Food and Cooking

Easy chicken tikka masala: RECIPE

Marinating the meat in this easy chicken tikka masala makes all the difference so don’t be tempted to skip that step. If you want a lighter curry, swap some of the cream for natural yoghurt.

Ingredients
4 chicken breasts, skinned, boned and cubed
2.5cm/1in piece of fresh root ginger, finely chopped
2 garlic cloves, finely chopped
1 tsp chilli powder
sea salt and freshly ground black pepper
2 tbsp chopped fresh coriander, plus extra to garnish
1 lime, juice only
2 tbsp vegetable oil
1 onion, finely chopped
1 red chilli, seeds removed and finely chopped
1 tsp ground turmeric
200ml/7fl oz double cream
½ lemon
To serve
basmati rice, cooked according to packet instructions
naan bread

tikka masala

Method
Put the chicken breasts in a large bowl and mix with the ginger, garlic, chilli, salt, pepper, coriander, lime juice and 1 tablespoon of the oil.

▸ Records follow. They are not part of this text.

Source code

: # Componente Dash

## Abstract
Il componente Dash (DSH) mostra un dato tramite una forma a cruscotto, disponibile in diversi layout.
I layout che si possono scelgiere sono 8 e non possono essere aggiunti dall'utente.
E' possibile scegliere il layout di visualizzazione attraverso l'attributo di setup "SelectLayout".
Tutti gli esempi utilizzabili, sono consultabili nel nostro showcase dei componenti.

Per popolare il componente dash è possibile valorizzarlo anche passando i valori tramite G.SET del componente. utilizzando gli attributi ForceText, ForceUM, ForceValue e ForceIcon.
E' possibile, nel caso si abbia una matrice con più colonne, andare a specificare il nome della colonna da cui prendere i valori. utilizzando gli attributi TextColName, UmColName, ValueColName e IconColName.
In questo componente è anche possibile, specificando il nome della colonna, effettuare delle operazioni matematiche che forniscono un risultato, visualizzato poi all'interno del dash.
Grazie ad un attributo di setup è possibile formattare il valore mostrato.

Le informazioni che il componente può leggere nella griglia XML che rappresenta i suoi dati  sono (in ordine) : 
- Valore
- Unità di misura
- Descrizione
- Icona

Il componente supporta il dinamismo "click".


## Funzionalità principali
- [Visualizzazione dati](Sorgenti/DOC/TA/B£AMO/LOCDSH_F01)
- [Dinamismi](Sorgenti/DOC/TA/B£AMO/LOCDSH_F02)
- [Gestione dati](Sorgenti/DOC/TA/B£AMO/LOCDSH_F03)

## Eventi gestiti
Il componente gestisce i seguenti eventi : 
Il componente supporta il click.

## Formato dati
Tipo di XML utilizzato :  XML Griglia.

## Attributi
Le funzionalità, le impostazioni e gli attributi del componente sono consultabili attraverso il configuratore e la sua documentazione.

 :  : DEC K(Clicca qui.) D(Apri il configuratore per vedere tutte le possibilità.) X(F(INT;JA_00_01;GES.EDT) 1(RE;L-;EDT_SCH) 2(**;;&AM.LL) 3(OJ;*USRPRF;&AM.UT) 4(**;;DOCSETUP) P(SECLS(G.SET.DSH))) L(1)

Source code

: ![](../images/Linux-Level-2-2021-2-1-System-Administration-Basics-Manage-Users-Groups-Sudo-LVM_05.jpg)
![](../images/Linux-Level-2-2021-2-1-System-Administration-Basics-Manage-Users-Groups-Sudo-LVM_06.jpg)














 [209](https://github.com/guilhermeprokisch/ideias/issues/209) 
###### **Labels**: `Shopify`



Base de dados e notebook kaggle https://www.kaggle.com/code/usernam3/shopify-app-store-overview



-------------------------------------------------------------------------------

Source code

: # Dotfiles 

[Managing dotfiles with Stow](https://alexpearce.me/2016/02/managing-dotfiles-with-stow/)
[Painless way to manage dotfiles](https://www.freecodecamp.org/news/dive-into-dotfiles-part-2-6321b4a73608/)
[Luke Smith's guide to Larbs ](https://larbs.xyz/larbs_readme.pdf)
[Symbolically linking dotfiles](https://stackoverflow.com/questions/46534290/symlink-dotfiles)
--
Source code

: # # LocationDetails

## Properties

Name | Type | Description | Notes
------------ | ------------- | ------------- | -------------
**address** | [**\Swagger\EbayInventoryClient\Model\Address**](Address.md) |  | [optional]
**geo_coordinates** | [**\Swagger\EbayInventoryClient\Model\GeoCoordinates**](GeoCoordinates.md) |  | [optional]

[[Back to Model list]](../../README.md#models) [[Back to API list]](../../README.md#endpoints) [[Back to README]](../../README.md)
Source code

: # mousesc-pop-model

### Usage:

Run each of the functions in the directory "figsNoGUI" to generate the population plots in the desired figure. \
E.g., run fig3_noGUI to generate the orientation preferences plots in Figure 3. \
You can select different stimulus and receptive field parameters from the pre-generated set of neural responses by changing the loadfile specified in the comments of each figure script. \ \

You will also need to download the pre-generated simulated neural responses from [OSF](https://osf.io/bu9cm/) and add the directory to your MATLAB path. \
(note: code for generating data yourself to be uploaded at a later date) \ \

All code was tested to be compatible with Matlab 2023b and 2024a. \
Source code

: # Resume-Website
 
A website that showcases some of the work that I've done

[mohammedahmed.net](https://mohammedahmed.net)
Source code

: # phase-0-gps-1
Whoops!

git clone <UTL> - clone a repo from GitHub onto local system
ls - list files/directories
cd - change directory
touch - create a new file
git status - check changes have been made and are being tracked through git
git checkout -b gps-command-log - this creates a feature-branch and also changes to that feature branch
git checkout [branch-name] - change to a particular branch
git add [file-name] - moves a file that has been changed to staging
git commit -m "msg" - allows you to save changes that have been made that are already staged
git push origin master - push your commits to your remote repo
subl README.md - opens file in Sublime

Set aside for at least 5 minutes to allow the flavours to develop.

Heat a heavy-bottomed shallow pan and, when hot, add the chicken. Cook for 8-10 minutes until the chicken is browned on all sides.

Meanwhile, heat the remaining oil in a large pan and cook the onion and red chilli for 5-6 minutes until golden brown. Add the turmeric and cook for 1 minute. Stir in the cream and cook gently for a couple of minutes.

Add the chicken to the creamy sauce and simmer for 5 minutes, or until the chicken is cooked through. Check for seasoning, and add lemon juice to taste.

Garnish with fresh coriander and serve immediately with rice or naan bread.